* [Problem]
Looking at the data below, count the lines that contain the string "Pilot". Write only the total.

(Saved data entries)
────────

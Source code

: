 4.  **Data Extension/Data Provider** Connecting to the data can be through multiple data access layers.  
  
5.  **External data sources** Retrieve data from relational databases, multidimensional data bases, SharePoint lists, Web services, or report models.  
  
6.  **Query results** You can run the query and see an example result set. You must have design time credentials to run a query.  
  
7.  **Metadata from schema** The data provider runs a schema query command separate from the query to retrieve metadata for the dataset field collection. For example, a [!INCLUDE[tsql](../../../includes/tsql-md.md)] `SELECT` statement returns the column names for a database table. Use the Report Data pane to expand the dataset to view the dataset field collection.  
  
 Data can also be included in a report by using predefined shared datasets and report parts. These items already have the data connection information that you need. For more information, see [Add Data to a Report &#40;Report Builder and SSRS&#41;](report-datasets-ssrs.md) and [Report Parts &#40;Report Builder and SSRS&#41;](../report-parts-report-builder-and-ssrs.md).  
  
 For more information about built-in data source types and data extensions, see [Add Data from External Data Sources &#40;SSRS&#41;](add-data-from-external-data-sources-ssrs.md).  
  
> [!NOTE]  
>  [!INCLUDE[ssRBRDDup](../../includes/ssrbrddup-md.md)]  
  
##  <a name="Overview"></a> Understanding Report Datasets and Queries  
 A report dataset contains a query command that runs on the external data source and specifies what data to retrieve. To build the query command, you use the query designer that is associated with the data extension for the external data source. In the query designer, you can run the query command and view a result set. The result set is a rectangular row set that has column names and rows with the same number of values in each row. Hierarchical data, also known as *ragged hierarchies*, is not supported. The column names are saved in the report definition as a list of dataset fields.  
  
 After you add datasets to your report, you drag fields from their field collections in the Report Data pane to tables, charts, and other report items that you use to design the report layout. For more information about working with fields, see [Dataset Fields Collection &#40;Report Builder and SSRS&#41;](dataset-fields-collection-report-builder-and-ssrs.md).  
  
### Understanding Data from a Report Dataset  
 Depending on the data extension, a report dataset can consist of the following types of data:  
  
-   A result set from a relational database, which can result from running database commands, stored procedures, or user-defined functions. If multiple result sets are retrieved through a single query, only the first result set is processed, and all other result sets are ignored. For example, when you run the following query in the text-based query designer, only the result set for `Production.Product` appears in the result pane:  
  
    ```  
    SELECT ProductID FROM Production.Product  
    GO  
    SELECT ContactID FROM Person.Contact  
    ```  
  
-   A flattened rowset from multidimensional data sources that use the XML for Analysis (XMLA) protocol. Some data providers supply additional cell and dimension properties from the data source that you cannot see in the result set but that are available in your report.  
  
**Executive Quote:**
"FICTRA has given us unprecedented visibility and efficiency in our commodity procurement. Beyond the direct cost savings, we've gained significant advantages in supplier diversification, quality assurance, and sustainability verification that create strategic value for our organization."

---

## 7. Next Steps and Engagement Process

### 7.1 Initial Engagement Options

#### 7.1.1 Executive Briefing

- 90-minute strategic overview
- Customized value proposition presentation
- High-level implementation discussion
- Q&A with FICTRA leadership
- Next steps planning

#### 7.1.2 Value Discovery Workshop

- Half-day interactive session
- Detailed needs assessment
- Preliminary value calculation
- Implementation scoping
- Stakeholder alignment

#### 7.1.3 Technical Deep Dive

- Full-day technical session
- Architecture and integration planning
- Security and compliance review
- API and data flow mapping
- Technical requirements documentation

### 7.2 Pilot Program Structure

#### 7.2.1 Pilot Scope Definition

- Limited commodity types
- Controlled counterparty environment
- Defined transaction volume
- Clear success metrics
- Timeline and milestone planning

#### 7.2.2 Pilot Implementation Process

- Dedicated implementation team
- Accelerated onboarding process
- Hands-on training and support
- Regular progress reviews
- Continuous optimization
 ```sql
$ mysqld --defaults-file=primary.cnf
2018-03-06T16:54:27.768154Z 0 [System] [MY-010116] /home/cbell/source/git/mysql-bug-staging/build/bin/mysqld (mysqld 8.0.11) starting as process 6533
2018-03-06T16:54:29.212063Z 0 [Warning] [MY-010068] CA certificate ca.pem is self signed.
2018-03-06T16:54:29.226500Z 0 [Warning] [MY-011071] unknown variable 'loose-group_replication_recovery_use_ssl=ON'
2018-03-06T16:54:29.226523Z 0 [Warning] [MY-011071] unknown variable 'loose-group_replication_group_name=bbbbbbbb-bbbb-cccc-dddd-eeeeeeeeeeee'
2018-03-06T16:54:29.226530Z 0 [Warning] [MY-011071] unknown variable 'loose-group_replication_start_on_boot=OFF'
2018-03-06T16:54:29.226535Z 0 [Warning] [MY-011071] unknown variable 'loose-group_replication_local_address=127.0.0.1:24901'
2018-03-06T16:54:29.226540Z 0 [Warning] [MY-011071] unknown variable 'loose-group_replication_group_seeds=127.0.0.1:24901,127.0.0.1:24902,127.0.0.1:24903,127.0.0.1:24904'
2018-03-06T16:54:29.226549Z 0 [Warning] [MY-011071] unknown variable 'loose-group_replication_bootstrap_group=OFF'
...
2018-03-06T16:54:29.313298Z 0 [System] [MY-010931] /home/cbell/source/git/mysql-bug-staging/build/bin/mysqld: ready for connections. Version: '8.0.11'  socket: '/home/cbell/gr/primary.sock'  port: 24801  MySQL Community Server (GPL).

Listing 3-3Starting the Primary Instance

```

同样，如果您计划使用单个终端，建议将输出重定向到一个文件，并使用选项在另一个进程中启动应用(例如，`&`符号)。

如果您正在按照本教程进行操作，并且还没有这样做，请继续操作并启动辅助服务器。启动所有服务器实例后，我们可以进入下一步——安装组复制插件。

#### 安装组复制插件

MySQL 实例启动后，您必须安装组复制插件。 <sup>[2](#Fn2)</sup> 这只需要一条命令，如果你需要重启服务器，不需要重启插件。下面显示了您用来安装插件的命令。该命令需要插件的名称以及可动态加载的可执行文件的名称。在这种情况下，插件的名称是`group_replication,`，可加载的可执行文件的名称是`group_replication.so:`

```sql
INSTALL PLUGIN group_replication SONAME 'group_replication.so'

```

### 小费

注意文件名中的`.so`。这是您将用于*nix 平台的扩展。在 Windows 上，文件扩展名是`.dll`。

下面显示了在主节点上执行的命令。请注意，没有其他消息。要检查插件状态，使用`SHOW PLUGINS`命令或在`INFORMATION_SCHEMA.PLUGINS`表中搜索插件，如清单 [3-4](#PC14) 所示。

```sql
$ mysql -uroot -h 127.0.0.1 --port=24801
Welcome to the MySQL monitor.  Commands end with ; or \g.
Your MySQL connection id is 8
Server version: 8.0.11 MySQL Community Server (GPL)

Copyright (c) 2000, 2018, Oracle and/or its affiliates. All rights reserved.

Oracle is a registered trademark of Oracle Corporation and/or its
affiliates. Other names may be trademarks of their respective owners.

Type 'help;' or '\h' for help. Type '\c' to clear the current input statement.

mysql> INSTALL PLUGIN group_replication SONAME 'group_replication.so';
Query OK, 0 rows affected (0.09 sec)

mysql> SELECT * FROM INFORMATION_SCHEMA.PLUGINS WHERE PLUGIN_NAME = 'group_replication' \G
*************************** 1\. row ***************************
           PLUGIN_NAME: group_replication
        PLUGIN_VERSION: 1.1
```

────────

* [Solution below]
3